Quant à la politique budgétaire, comment peut-elle agir ? Au sein de l’Union européenne, les traités semblent interdire l’accumulation de déficit public. Il est temps de revoir leur interprétation. Nous nous sommes déjà autorisés à extraire du calcul du déficit public certaines dépenses destinées à sauver provisoirement le secteur bancaire après 2008. Rien n’interdit de faire de même pour des investissements « verts » de long terme. Le surcroît de dette publique qui en résulterait doit être apprécié au regard de la dette écologique que nous laisserons aux générations futures si nous n’agissons pas aujourd’hui.
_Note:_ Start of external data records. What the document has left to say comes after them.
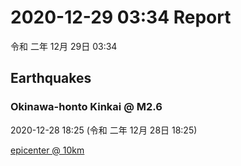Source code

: # 2020-12-29 03:34 Report
令和 二年 12月 29日 03:34

## Earthquakes
### Okinawa-honto Kinkai @ M2.6
2020-12-28 18:25 (令和 二年 12月 28日 18:25)
  
[epicenter @ 10km](https://www.google.com/maps/place/27°06'00%22+127°54'00%22/@27.1,127.9,17z/data=!3m1!4b1!4m5!3m4!1s0x0:0x0!8m2!3d27.1!4d127.9)
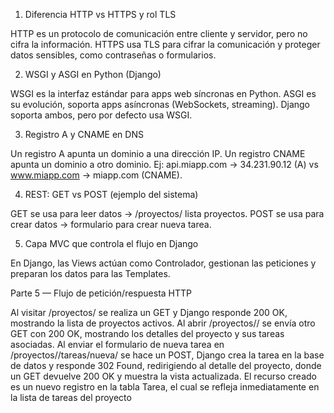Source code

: 1. Diferencia HTTP vs HTTPS y rol TLS

HTTP es un protocolo de comunicación entre cliente y servidor, pero no cifra la información.
HTTPS usa TLS para cifrar la comunicación y proteger datos sensibles, como contraseñas o formularios.

2. WSGI y ASGI en Python (Django)

WSGI es la interfaz estándar para apps web síncronas en Python.
ASGI es su evolución, soporta apps asíncronas (WebSockets, streaming).
Django soporta ambos, pero por defecto usa WSGI.

3. Registro A y CNAME en DNS

Un registro A apunta un dominio a una dirección IP.
Un registro CNAME apunta un dominio a otro dominio.
Ej: api.miapp.com → 34.231.90.12 (A) vs www.miapp.com → miapp.com (CNAME).

4. REST: GET vs POST (ejemplo del sistema)

GET se usa para leer datos → /proyectos/ lista proyectos.
POST se usa para crear datos → formulario para crear nueva tarea.

5. Capa MVC que controla el flujo en Django

En Django, las Views actúan como Controlador, gestionan las peticiones y preparan los datos para las Templates.

Parte 5 — Flujo de petición/respuesta HTTP

Al visitar /proyectos/ se realiza un GET y Django responde 200 OK, mostrando la lista de proyectos activos. Al abrir /proyectos/<id>/ se envía otro GET con 200 OK, mostrando los detalles del proyecto y sus tareas asociadas. Al enviar el formulario de nueva tarea en /proyectos/<id>/tareas/nueva/ se hace un POST, Django crea la tarea en la base de datos y responde 302 Found, redirigiendo al detalle del proyecto, donde un GET devuelve 200 OK y muestra la vista actualizada. El recurso creado es un nuevo registro en la tabla Tarea, el cual se refleja inmediatamente en la lista de tareas del proyecto
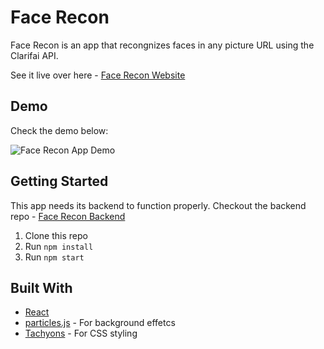 # Face Recon

Face Recon is an app that recongnizes faces in any picture URL using the Clarifai API.

See it live over here - [Face Recon Website](https://face-recon-app.herokuapp.com/)

## Demo

Check the demo below:

![Face Recon App Demo](demo/demo.gif)

## Getting Started

This app needs its backend to function properly. 
Checkout the backend repo - [Face Recon Backend](https://github.com/guvarallo/facerecognition-api)

1. Clone this repo
2. Run `npm install`
3. Run `npm start`

## Built With

* [React](https://reactjs.org/)
* [particles.js](https://github.com/VincentGarreau/particles.js/) - For background effetcs
* [Tachyons](http://tachyons.io/) - For CSS styling
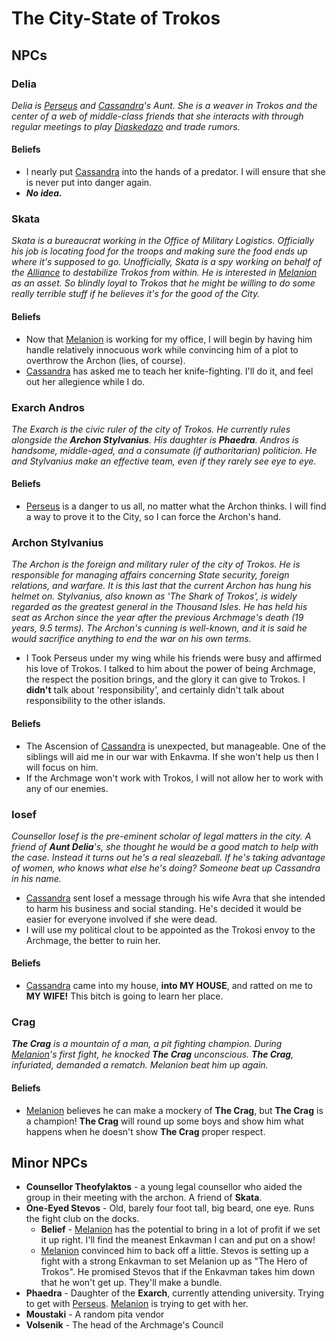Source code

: # The City-State of Trokos
## NPCs
### Delia
*Delia is [Perseus](../Perseus.md) and [Cassandra](../Cassandra.md)'s Aunt.  She is a weaver in Trokos and the center of a web of middle-class friends that she interacts with through regular meetings to play [Diaskedazo](../WorldNotes#diaskedazo) and trade rumors.*

#### Beliefs
- I nearly put [Cassandra](../Cassandra.md) into the hands of a predator.  I will ensure that she is never put into danger again.
- ***No idea.***

### Skata
*Skata is a bureaucrat working in the Office of Military Logistics.  Officially his job is locating food for the troops and making sure the food ends up where it's supposed to go.  Unofficially, Skata is a spy working on behalf of the [Alliance](../WorldNotes.md) to destabilize Trokos from within.*
*He is interested in [Melanion](../Melanion.md) as an asset.  So blindly loyal to Trokos that he might be willing to do some really terrible stuff if he believes it's for the good of the City.*

#### Beliefs
- Now that [Melanion](../Melanion.md) is working for my office, I will begin by having him handle relatively innocuous work while convincing him of a plot to overthrow the Archon (lies, of course).
- [Cassandra](../Cassandra.md) has asked me to teach her knife-fighting.  I'll do it, and feel out her allegience while I do.

### Exarch Andros
*The Exarch is the civic ruler of the city of Trokos.  He currently rules alongside the **Archon Stylvanius**.  His daughter is **Phaedra**.  Andros is handsome, middle-aged, and a consumate (if authoritarian) politicion.  He and Stylvanius make an effective team, even if they rarely see eye to eye.*

#### Beliefs
- [Perseus](../Perseus.md) is a danger to us all, no matter what the Archon thinks.  I will find a way to prove it to the City, so I can force the Archon's hand.

### Archon Stylvanius
*The Archon is the foreign and military ruler of the city of Trokos.  He is responsible for managing affairs concerning State security, foreign relations, and warfare.  It is this last that the current Archon has hung his helmet on.  Stylvanius, also known as 'The Shark of Trokos', is widely regarded as the greatest general in the Thousand Isles.  He has held his seat as Archon since the year after the previous Archmage's death (19 years, 9.5 terms).*
*The Archon's cunning is well-known, and it is said he would sacrifice anything to end the war on his own terms.*

- I Took Perseus under my wing while his friends were busy and affirmed his love of Trokos.  I talked to him about the power of being Archmage, the respect the position brings, and the glory it can give to Trokos.  I **didn't** talk about 'responsibility', and certainly didn't talk about responsibility to the other islands.

#### Beliefs
- The Ascension of [Cassandra](../Cassandra.md) is unexpected, but manageable.  One of the siblings will aid me in our war with Enkavma.  If she won't help us then I will focus on him.
- If the Archmage won't work with Trokos, I will not allow her to work with any of our enemies.

### Iosef
*Counsellor Iosef is the pre-eminent scholar of legal matters in the city.  A friend of **Aunt Delia**'s, she thought he would be a good match to help with the case.  Instead it turns out he's a real sleazeball.  If he's taking advantage of women, who knows what else he's doing?*
*Someone beat up Cassandra in his name.*

- [Cassandra](../Cassandra.md) sent Iosef a message through his wife Avra that she intended to harm his business and social standing.  He's decided it would be easier for everyone involved if she were dead.
- I will use my political clout to be appointed as the Trokosi envoy to the Archmage, the better to ruin her.

#### Beliefs
- [Cassandra](../Cassandra.md) came into my house, **into MY HOUSE**, and ratted on me to **MY WIFE!**  This bitch is going to learn her place.

### Crag
***The Crag** is a mountain of a man, a pit fighting champion.  During [Melanion](../Melanion.md)'s first fight, he knocked **The Crag** unconscious. **The Crag**, infuriated, demanded a rematch.  Melanion beat him up again.*

#### Beliefs
- [Melanion](../Melanion.md) believes he can make a mockery of **The Crag**, but **The Crag** is a champion!  **The Crag** will round up some boys and show him what happens when he doesn't show **The Crag** proper respect.

## Minor NPCs
- **Counsellor Theofylaktos** - a young legal counsellor who aided the group in their meeting with the archon.  A friend of **Skata**.
- **One-Eyed Stevos** - Old, barely four foot tall, big beard, one eye.  Runs the fight club on the docks.
	- **Belief** - [Melanion](../Melanion.md) has the potential to bring in a lot of profit if we set it up right.  I'll find the meanest Enkavman I can and put on a show!
	- [Melanion](../Melanion.md) convinced him to back off a little.  Stevos is setting up a fight with a strong Enkavman to set Melanion up as "The Hero of Trokos".  He promised Stevos that if the Enkavman takes him down that he won't get up.  They'll make a bundle.
- **Phaedra** - Daughter of the **Exarch**, currently attending university.  Trying to get with [Perseus](../Perseus.md).  [Melanion](../Melanion.md) is trying to get with her.
- **Moustaki** - A random pita vendor
- **Volsenik** - The head of the Archmage's Council
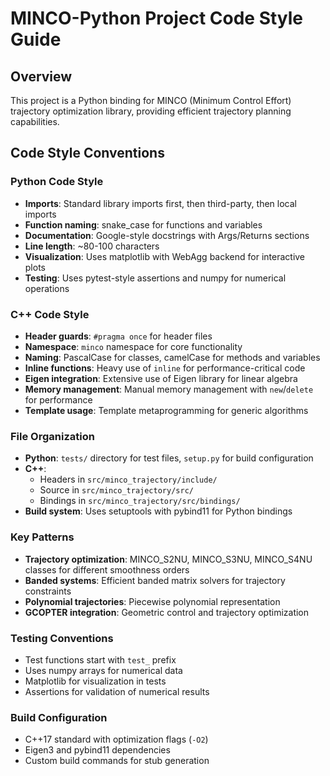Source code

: # MINCO-Python Project Code Style Guide

## Overview
This project is a Python binding for MINCO (Minimum Control Effort) trajectory optimization library, providing efficient trajectory planning capabilities.

## Code Style Conventions

### Python Code Style
- **Imports**: Standard library imports first, then third-party, then local imports
- **Function naming**: snake_case for functions and variables
- **Documentation**: Google-style docstrings with Args/Returns sections
- **Line length**: ~80-100 characters
- **Visualization**: Uses matplotlib with WebAgg backend for interactive plots
- **Testing**: Uses pytest-style assertions and numpy for numerical operations

### C++ Code Style
- **Header guards**: `#pragma once` for header files
- **Namespace**: `minco` namespace for core functionality
- **Naming**: PascalCase for classes, camelCase for methods and variables
- **Inline functions**: Heavy use of `inline` for performance-critical code
- **Eigen integration**: Extensive use of Eigen library for linear algebra
- **Memory management**: Manual memory management with `new`/`delete` for performance
- **Template usage**: Template metaprogramming for generic algorithms

### File Organization
- **Python**: `tests/` directory for test files, `setup.py` for build configuration
- **C++**: 
  - Headers in `src/minco_trajectory/include/`
  - Source in `src/minco_trajectory/src/`
  - Bindings in `src/minco_trajectory/src/bindings/`
- **Build system**: Uses setuptools with pybind11 for Python bindings

### Key Patterns
- **Trajectory optimization**: MINCO_S2NU, MINCO_S3NU, MINCO_S4NU classes for different smoothness orders
- **Banded systems**: Efficient banded matrix solvers for trajectory constraints
- **Polynomial trajectories**: Piecewise polynomial representation
- **GCOPTER integration**: Geometric control and trajectory optimization

### Testing Conventions
- Test functions start with `test_` prefix
- Uses numpy arrays for numerical data
- Matplotlib for visualization in tests
- Assertions for validation of numerical results

### Build Configuration
- C++17 standard with optimization flags (`-O2`)
- Eigen3 and pybind11 dependencies
- Custom build commands for stub generation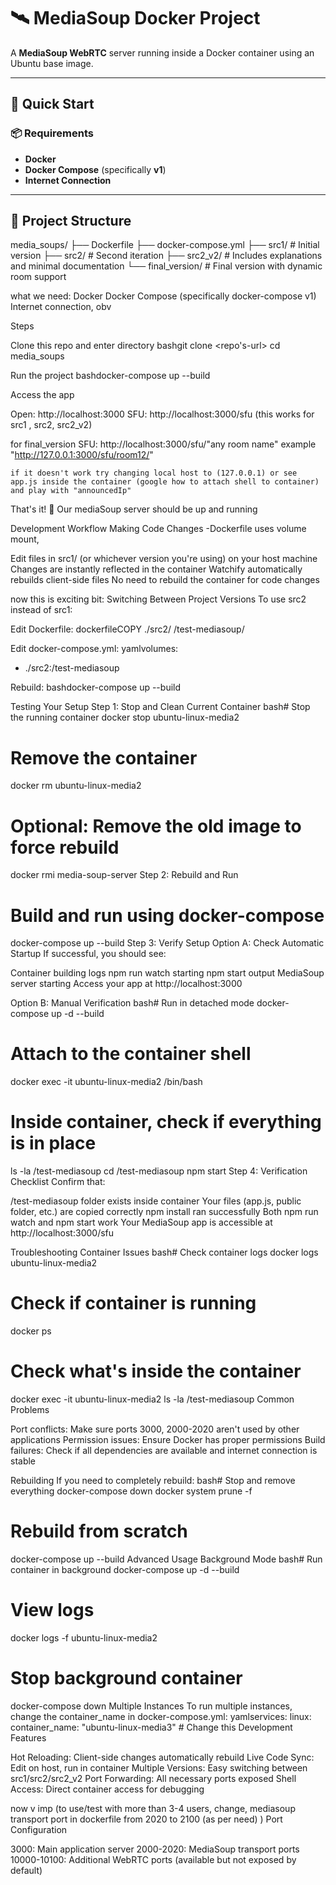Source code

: # 🛰️ MediaSoup Docker Project

A **MediaSoup WebRTC** server running inside a Docker container using an Ubuntu base image.

---

## 🚀 Quick Start

### 📦 Requirements

- **Docker**
- **Docker Compose** (specifically **v1**)
- **Internet Connection**

---

## 📁 Project Structure
media_soups/
├── Dockerfile
├── docker-compose.yml
├── src1/ # Initial version
├── src2/ # Second iteration
├── src2_v2/ # Includes explanations and minimal documentation
└── final_version/ # Final version with dynamic room support


what we need: 
Docker
Docker Compose (specifically docker-compose v1)
Internet connection, obv

Steps

Clone this repo and enter directory
bashgit clone <repo's-url>
cd media_soups

Run the project
bashdocker-compose up --build

Access the  app

Open: http://localhost:3000 
SFU: http://localhost:3000/sfu (this works for src1 , src2, src2_v2)

for final_version
SFU: http://localhost:3000/sfu/"any room name" example "http://127.0.0.1:3000/sfu/room12/" 

    if it doesn't work try changing local host to (127.0.0.1) or see app.js inside the container (google how to attach shell to container) and play with "announcedIp"




That's it! 🎉
Our mediaSoup server should be up and running

Development Workflow
Making Code Changes
-Dockerfile uses volume mount,

Edit files in src1/ (or whichever version you're using) on your host machine
Changes are instantly reflected in the container
Watchify automatically rebuilds client-side files
No need to rebuild the container for code changes


now this is exciting bit: 
Switching Between Project Versions
To use src2 instead of src1:

Edit Dockerfile:
dockerfileCOPY ./src2/ /test-mediasoup/

Edit docker-compose.yml:
yamlvolumes:
  - ./src2:/test-mediasoup

Rebuild:
bashdocker-compose up --build


Testing Your Setup
Step 1: Stop and Clean Current Container
bash# Stop the running container
docker stop ubuntu-linux-media2

# Remove the container
docker rm ubuntu-linux-media2

# Optional: Remove the old image to force rebuild
docker rmi media-soup-server
Step 2: Rebuild and Run

# Build and run using docker-compose
docker-compose up --build
Step 3: Verify Setup
Option A: Check Automatic Startup
If successful, you should see:

Container building logs
npm run watch starting
npm start output
MediaSoup server starting
Access your app at http://localhost:3000

Option B: Manual Verification
bash# Run in detached mode
docker-compose up -d --build

# Attach to the container shell
docker exec -it ubuntu-linux-media2 /bin/bash

# Inside container, check if everything is in place
ls -la /test-mediasoup
cd /test-mediasoup
npm start
Step 4: Verification Checklist
Confirm that:

/test-mediasoup folder exists inside container
Your files (app.js, public folder, etc.) are copied correctly
npm install ran successfully
Both npm run watch and npm start work
Your MediaSoup app is accessible at http://localhost:3000/sfu

Troubleshooting
Container Issues
bash# Check container logs
docker logs ubuntu-linux-media2

# Check if container is running
docker ps

# Check what's inside the container
docker exec -it ubuntu-linux-media2 ls -la /test-mediasoup
Common Problems

Port conflicts: Make sure ports 3000, 2000-2020 aren't used by other applications
Permission issues: Ensure Docker has proper permissions
Build failures: Check if all dependencies are available and internet connection is stable

Rebuilding
If you need to completely rebuild:
bash# Stop and remove everything
docker-compose down
docker system prune -f

# Rebuild from scratch
docker-compose up --build
Advanced Usage
Background Mode
bash# Run container in background
docker-compose up -d --build

# View logs
docker logs -f ubuntu-linux-media2

# Stop background container
docker-compose down
Multiple Instances
To run multiple instances, change the container_name in docker-compose.yml:
yamlservices:
  linux:
    container_name: "ubuntu-linux-media3"  # Change this
Development Features

Hot Reloading: Client-side changes automatically rebuild
Live Code Sync: Edit on host, run in container
Multiple Versions: Easy switching between src1/src2/src2_v2
Port Forwarding: All necessary ports exposed
Shell Access: Direct container access for debugging


now v imp 
(to use/test with more than 3-4 users, change, mediasoup transport port in dockerfile from 2020 to 2100 (as per need) )
Port Configuration

3000: Main application server
2000-2020: MediaSoup transport ports
10000-10100: Additional WebRTC ports (available but not exposed by default)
La création d’un fonds consacré au financement de ces investissements et bénéficiant de la garantie publique serait une option complémentaire à un renouvellement des traités et aux financements par la BCE et par des banques publiques.

Un programme d’investissements massifs en faveur de la transition écologique ne constitue-t-il pas la meilleure manière de sortir de l’ornière déflationniste ? Cela créerait des emplois et assainirait notre balance commerciale en réduisant les importations d’énergie fossile. A condition, bien sûr, que les politiques réglementaires, fiscales et budgétaires créent les incitations qui poussent ménages, entreprises et collectivités à se saisir des nouvelles opportunités de financement pour prendre leur part dans le « verdissement » de notre société. Les décisions à prendre aujourd’hui exigent du courage politique, mais elles sont nécessaires. Nous pouvons interpréter de diverses manières nos conventions comptables, mais nous ne pouvons pas réécrire les lois de la physique associées au réchauffement climatique. Pour survivre, l’humanité a davantage besoin d’eau, d’énergie et des services écologiques rendus gratuitement par notre environnement que des marchés

financiers et de banques de l’ombre.